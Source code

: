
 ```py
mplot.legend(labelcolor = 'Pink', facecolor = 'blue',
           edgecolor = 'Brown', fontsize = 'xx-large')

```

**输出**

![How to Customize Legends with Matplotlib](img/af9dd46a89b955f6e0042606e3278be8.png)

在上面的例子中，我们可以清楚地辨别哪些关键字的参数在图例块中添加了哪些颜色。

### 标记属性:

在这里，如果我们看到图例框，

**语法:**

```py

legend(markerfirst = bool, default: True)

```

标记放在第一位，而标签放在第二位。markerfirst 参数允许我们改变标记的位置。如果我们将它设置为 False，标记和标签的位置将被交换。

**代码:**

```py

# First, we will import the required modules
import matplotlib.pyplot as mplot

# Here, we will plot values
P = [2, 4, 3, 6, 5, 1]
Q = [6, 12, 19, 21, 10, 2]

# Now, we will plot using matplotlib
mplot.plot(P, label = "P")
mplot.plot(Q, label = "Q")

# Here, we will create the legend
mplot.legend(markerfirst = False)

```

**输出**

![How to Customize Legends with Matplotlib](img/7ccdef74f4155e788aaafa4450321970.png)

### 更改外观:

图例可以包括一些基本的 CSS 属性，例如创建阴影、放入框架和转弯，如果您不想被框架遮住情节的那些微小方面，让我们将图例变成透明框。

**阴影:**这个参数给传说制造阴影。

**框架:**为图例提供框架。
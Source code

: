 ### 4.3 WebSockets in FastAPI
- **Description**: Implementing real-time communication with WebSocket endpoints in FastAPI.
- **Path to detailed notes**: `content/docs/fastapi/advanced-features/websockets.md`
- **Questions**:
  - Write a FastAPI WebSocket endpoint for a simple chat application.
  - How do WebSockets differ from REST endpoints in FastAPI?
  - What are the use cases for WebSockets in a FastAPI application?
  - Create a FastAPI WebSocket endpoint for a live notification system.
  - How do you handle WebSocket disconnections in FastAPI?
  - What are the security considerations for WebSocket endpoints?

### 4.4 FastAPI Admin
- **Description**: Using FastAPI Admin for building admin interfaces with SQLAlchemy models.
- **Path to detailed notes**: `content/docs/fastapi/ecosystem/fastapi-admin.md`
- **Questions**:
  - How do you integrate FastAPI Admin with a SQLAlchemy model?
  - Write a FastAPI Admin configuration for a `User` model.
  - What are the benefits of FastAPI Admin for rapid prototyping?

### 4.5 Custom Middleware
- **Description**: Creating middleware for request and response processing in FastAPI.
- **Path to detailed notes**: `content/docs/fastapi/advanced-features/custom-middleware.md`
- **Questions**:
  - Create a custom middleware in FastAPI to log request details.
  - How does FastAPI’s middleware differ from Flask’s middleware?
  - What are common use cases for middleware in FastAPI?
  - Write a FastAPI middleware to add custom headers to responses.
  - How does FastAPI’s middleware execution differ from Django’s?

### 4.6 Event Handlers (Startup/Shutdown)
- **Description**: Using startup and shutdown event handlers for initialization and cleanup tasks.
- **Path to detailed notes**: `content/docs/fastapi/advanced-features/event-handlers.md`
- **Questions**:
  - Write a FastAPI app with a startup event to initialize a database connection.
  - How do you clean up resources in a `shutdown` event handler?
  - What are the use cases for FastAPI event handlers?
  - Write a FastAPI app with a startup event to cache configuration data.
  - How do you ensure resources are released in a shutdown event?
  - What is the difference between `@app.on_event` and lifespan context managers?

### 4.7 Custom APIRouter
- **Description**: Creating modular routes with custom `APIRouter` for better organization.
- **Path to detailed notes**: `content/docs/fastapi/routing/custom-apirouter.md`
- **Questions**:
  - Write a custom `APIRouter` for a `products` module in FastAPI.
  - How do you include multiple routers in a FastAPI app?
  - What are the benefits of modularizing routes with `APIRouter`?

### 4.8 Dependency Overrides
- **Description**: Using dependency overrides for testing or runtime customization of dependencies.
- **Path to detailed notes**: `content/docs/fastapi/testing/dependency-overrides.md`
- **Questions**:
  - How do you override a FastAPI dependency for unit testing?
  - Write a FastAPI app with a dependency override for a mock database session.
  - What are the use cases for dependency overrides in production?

——

§ The task
Transcribe every record exactly, keeping each line as it is.

§ Answer
Source code

:
 ```py
mplot.legend(labelcolor = 'Pink', facecolor = 'blue',
           edgecolor = 'Brown', fontsize = 'xx-large')

```

**输出**

![How to Customize Legends with Matplotlib](img/af9dd46a89b955f6e0042606e3278be8.png)

在上面的例子中，我们可以清楚地辨别哪些关键字的参数在图例块中添加了哪些颜色。

### 标记属性:

在这里，如果我们看到图例框，

**语法:**

```py

legend(markerfirst = bool, default: True)

```

标记放在第一位，而标签放在第二位。markerfirst 参数允许我们改变标记的位置。如果我们将它设置为 False，标记和标签的位置将被交换。

**代码:**

```py

# First, we will import the required modules
import matplotlib.pyplot as mplot

# Here, we will plot values
P = [2, 4, 3, 6, 5, 1]
Q = [6, 12, 19, 21, 10, 2]

# Now, we will plot using matplotlib
mplot.plot(P, label = "P")
mplot.plot(Q, label = "Q")

# Here, we will create the legend
mplot.legend(markerfirst = False)

```

**输出**

![How to Customize Legends with Matplotlib](img/7ccdef74f4155e788aaafa4450321970.png)

### 更改外观:

图例可以包括一些基本的 CSS 属性，例如创建阴影、放入框架和转弯，如果您不想被框架遮住情节的那些微小方面，让我们将图例变成透明框。

**阴影:**这个参数给传说制造阴影。

**框架:**为图例提供框架。
Source code

: ### 4.3 WebSockets in FastAPI
- **Description**: Implementing real-time communication with WebSocket endpoints in FastAPI.
- **Path to detailed notes**: `content/docs/fastapi/advanced-features/websockets.md`
- **Questions**:
  - Write a FastAPI WebSocket endpoint for a simple chat application.
  - How do WebSockets differ from REST endpoints in FastAPI?
  - What are the use cases for WebSockets in a FastAPI application?
  - Create a FastAPI WebSocket endpoint for a live notification system.
  - How do you handle WebSocket disconnections in FastAPI?
  - What are the security considerations for WebSocket endpoints?

### 4.4 FastAPI Admin
- **Description**: Using FastAPI Admin for building admin interfaces with SQLAlchemy models.
- **Path to detailed notes**: `content/docs/fastapi/ecosystem/fastapi-admin.md`
- **Questions**:
  - How do you integrate FastAPI Admin with a SQLAlchemy model?
  - Write a FastAPI Admin configuration for a `User` model.
  - What are the benefits of FastAPI Admin for rapid prototyping?

### 4.5 Custom Middleware
- **Description**: Creating middleware for request and response processing in FastAPI.
- **Path to detailed notes**: `content/docs/fastapi/advanced-features/custom-middleware.md`
- **Questions**:
  - Create a custom middleware in FastAPI to log request details.
  - How does FastAPI’s middleware differ from Flask’s middleware?
  - What are common use cases for middleware in FastAPI?
  - Write a FastAPI middleware to add custom headers to responses.
  - How does FastAPI’s middleware execution differ from Django’s?

### 4.6 Event Handlers (Startup/Shutdown)
- **Description**: Using startup and shutdown event handlers for initialization and cleanup tasks.
- **Path to detailed notes**: `content/docs/fastapi/advanced-features/event-handlers.md`
- **Questions**:
  - Write a FastAPI app with a startup event to initialize a database connection.
  - How do you clean up resources in a `shutdown` event handler?
  - What are the use cases for FastAPI event handlers?
  - Write a FastAPI app with a startup event to cache configuration data.
  - How do you ensure resources are released in a shutdown event?
  - What is the difference between `@app.on_event` and lifespan context managers?

### 4.7 Custom APIRouter
- **Description**: Creating modular routes with custom `APIRouter` for better organization.
- **Path to detailed notes**: `content/docs/fastapi/routing/custom-apirouter.md`
- **Questions**:
  - Write a custom `APIRouter` for a `products` module in FastAPI.
  - How do you include multiple routers in a FastAPI app?
  - What are the benefits of modularizing routes with `APIRouter`?

### 4.8 Dependency Overrides
- **Description**: Using dependency overrides for testing or runtime customization of dependencies.
- **Path to detailed notes**: `content/docs/fastapi/testing/dependency-overrides.md`
- **Questions**:
  - How do you override a FastAPI dependency for unit testing?
  - Write a FastAPI app with a dependency override for a mock database session.
  - What are the use cases for dependency overrides in production?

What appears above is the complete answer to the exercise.